18. The program storage device of claim 16 wherein said method
further comprises communicating said coextensive monitoring scope
and said poll time interval to each of said distributed discovery
engines.
19. The program storage device of claim 14 wherein said determining
the maximum number comprises estimating an expected maximum.
20. A program storage device readable by machine tangibly embodying
a program of instructions executable by the machine to perform
method steps for monitoring network endpoints in a distributed
network, wherein said method comprises the steps of: determining a
coextensive monitoring scope for each of a plurality of distributed
discovery engines; determining a poll time interval for each of
said plurality of distributed discovery engines; configuring each
of said plurality of distributed discovery engines with said
coextensive monitoring scope and poll time interval; establishing a
staggered schedule for starting each of said plurality of
distributed discovery engines; and implementing said staggered
schedule.
21. The program storage device of claim 20 wherein said method
further comprises each of said plurality of distributed discovery
engines monitoring said coextensive monitoring scope over its poll
time interval.
22. The program storage device of claim 21 wherein each of said
plurality of distributed discovery engines communicates monitoring
results to a central database.
23. A network monitoring system for a plurality of endpoints in a
distributed computing system comprising: a plurality of distributed
discovery engines each configured to monitor the same plurality of
endpoints during a predetermined poll time interval, to produce a
poll output, and to provide the poll output to a central
repository; and a central repository for receiving said poll
output.
24. The system of claim 23 further comprising at least one
concurrent polling engine component for identifying the plurality
of endpoints for monitoring.
25. The system of claim 24 wherein said at least one concurrent
polling engine component is additionally adapted to establish a
plurality of poll time intervals for said plurality of distributed
discovery engines.
26. The system of claim 25 wherein said at least one concurrent
polling engine component is adapted to create a staggered polling
schedule comprising said plurality of poll time intervals.

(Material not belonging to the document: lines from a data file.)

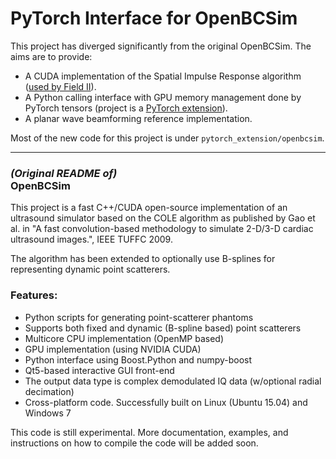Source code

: # PyTorch Interface for OpenBCSim
This project has diverged significantly from the original OpenBCSim. The aims are to provide:
 - A CUDA implementation of the Spatial Impulse Response algorithm ([used by Field II](https://field-ii.dk/documents/jaj_springer_2002.pdf)).
 - A Python calling interface with GPU memory management done by PyTorch tensors (project is a [PyTorch extension](https://pytorch.org/tutorials/advanced/cpp_extension.html)).
 - A planar wave beamforming reference implementation.

Most of the new code for this project is under `pytorch_extension/openbcsim`.

---

### _(Original README of)_<br> OpenBCSim
This project is a fast C++/CUDA open-source implementation of an ultrasound simulator based on the COLE algorithm as published by Gao et al. in "A fast convolution-based methodology to simulate
2-D/3-D cardiac ultrasound images.", IEEE TUFFC 2009.

The algorithm has been extended to optionally use B-splines for representing dynamic point scatterers.
### Features:
- Python scripts for generating point-scatterer phantoms
- Supports both fixed and dynamic (B-spline based) point scatterers
- Multicore CPU implementation (OpenMP based)
- GPU implementation (using NVIDIA CUDA)
- Python interface using Boost.Python and numpy-boost
- Qt5-based interactive GUI front-end
- The output data type is complex demodulated IQ data (w/optional radial decimation)
- Cross-platform code. Successfully built on Linux (Ubuntu 15.04) and Windows 7

This code is still experimental. More documentation, examples, and instructions on how to compile the code will be added soon.
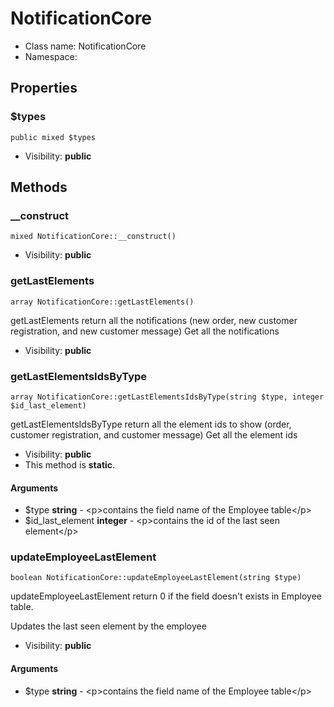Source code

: NotificationCore
===============






* Class name: NotificationCore
* Namespace: 





Properties
----------


### $types

    public mixed $types





* Visibility: **public**


Methods
-------


### __construct

    mixed NotificationCore::__construct()





* Visibility: **public**




### getLastElements

    array NotificationCore::getLastElements()

getLastElements return all the notifications (new order, new customer registration, and new customer message)
Get all the notifications



* Visibility: **public**




### getLastElementsIdsByType

    array NotificationCore::getLastElementsIdsByType(string $type, integer $id_last_element)

getLastElementsIdsByType return all the element ids to show (order, customer registration, and customer message)
Get all the element ids



* Visibility: **public**
* This method is **static**.


#### Arguments
* $type **string** - &lt;p&gt;contains the field name of the Employee table&lt;/p&gt;
* $id_last_element **integer** - &lt;p&gt;contains the id of the last seen element&lt;/p&gt;



### updateEmployeeLastElement

    boolean NotificationCore::updateEmployeeLastElement(string $type)

updateEmployeeLastElement return 0 if the field doesn't exists in Employee table.

Updates the last seen element by the employee

* Visibility: **public**


#### Arguments
* $type **string** - &lt;p&gt;contains the field name of the Employee table&lt;/p&gt;


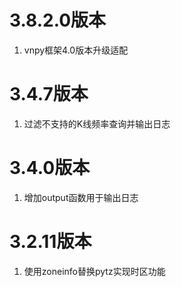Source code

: # 3.8.2.0版本

1. vnpy框架4.0版本升级适配

# 3.4.7版本
1. 过滤不支持的K线频率查询并输出日志

# 3.4.0版本
1. 增加output函数用于输出日志

# 3.2.11版本

1. 使用zoneinfo替换pytz实现时区功能
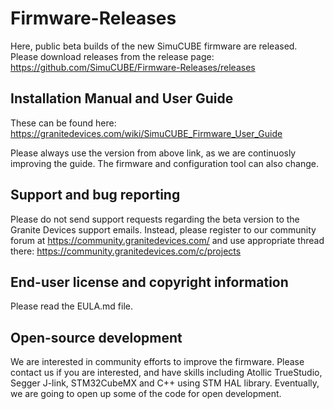 # Firmware-Releases
Here, public beta builds of the new SimuCUBE firmware are released. Please download releases from the release page:
https://github.com/SimuCUBE/Firmware-Releases/releases

## Installation Manual and User Guide
 These can be found here: https://granitedevices.com/wiki/SimuCUBE_Firmware_User_Guide

Please always use the version from above link, as we are continuosly improving the guide. The firmware and configuration tool can also change.

## Support and bug reporting
Please do not send support requests regarding the beta version to the Granite Devices support emails. Instead, please register to our community forum at https://community.granitedevices.com/ and use appropriate thread there:
https://community.granitedevices.com/c/projects

## End-user license and copyright information
Please read the EULA.md file.


## Open-source development
We are interested in community efforts to improve the firmware. Please contact us if you are interested, and have skills including Atollic TrueStudio, Segger J-link, STM32CubeMX and C++ using STM HAL library. Eventually, we are going to open up some of the code for open development. 

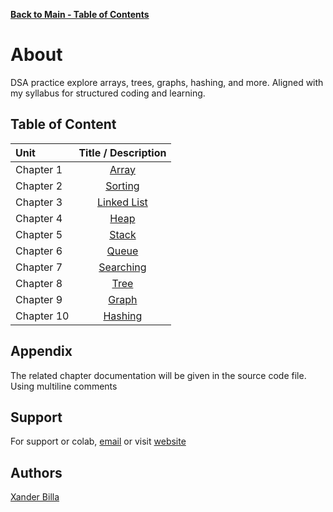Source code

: [**Back to Main - Table of Contents**](https://github.com/xanderbilla/LPU-Academics#readme)

# About

DSA practice explore arrays, trees, graphs, hashing, and more. Aligned with my syllabus for structured coding and learning.

## Table of Content

| Unit       |                                      Title / Description                                       |
| :--------- | :--------------------------------------------------------------------------------------------: |
| Chapter 1  |    [Array](https://github.com/xanderbilla/LPU-Academics/blob/main/Navs/CSE205/CSE205_1.md)     |
| Chapter 2  |   [Sorting](https://github.com/xanderbilla/LPU-Academics/tree/main/Navs/CSE205/CSE205_2.md)    |
| Chapter 3  | [Linked List ](https://github.com/xanderbilla/LPU-Academics/tree/main/Navs/CSE205/CSE205_3.md) |
| Chapter 4  |     [Heap](https://github.com/xanderbilla/LPU-Academics/tree/main/Navs/CSE205/CSE205_4.md)     |
| Chapter 5  |    [Stack](https://github.com/xanderbilla/LPU-Academics/tree/main/Navs/CSE205/CSE205_5.md)     |
| Chapter 6  |    [Queue](https://github.com/xanderbilla/LPU-Academics/tree/main/Navs/CSE205/CSE205_6.md)     |
| Chapter 7  |  [Searching](https://github.com/xanderbilla/LPU-Academics/tree/main/Navs/CSE205/CSE205_7.md)   |
| Chapter 8  |     [Tree](https://github.com/xanderbilla/LPU-Academics/tree/main/Navs/CSE205/CSE205_8.md)     |
| Chapter 9  |    [Graph](https://github.com/xanderbilla/LPU-Academics/tree/main/Navs/CSE205/CSE205_9.md)     |
| Chapter 10 |   [Hashing](https://github.com/xanderbilla/LPU-Academics/tree/main/Navs/CSE205/CSE205_10.md)   |

## Appendix

The related chapter documentation will be given in the source code file. Using multiline comments

## Support

For support or colab, [email](mailto:dev.xanderbilla@gmail.com) or visit [website](https://xanderbilla.com)

## Authors

[Xander Billa](https://xanderbilla.com)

27. In a distributed computing system comprising a plurality of
endpoints and at least two system locations, an improved monitoring
system comprising a distributed concurrent staggered polling engine
distributed at said at least two system locations.
Description
FIELD OF THE INVENTION
[0001] This invention relates to distributed computing systems and
more particularly to a system and method for providing fault
tolerance in status and discovery monitoring without unduly
burdening the system.
BACKGROUND OF THE INVENTION
[0002] Distributed data processing networks may have thousands of
nodes, or endpoints, which are geographically dispersed. In such a
distributed computing network, the computing environment is
optimally managed in a distributed manner with a plurality of
computing locations running distributed kernels services (DKS). The
managed environment can be logically separated into a series of
loosely connected managed regions in which each region has its own
management server for managing local resources. The management
servers coordinate activities across the network and permit remote
site management and operation. Local resources within one region
can be exported for the use of other regions in a variety of
manners. A detailed discussion of distributed network services can
be found in co-pending patent application Ser. No. 09/738,307 filed
on Dec. 15, 2000, entitled "METHOD AND SYSTEM FOR MANAGEMENT OF
RESOURCE LEASES IN AN APPLICATION FRAMEWORK SYSTEM", the teachings
of which are herein incorporated by reference.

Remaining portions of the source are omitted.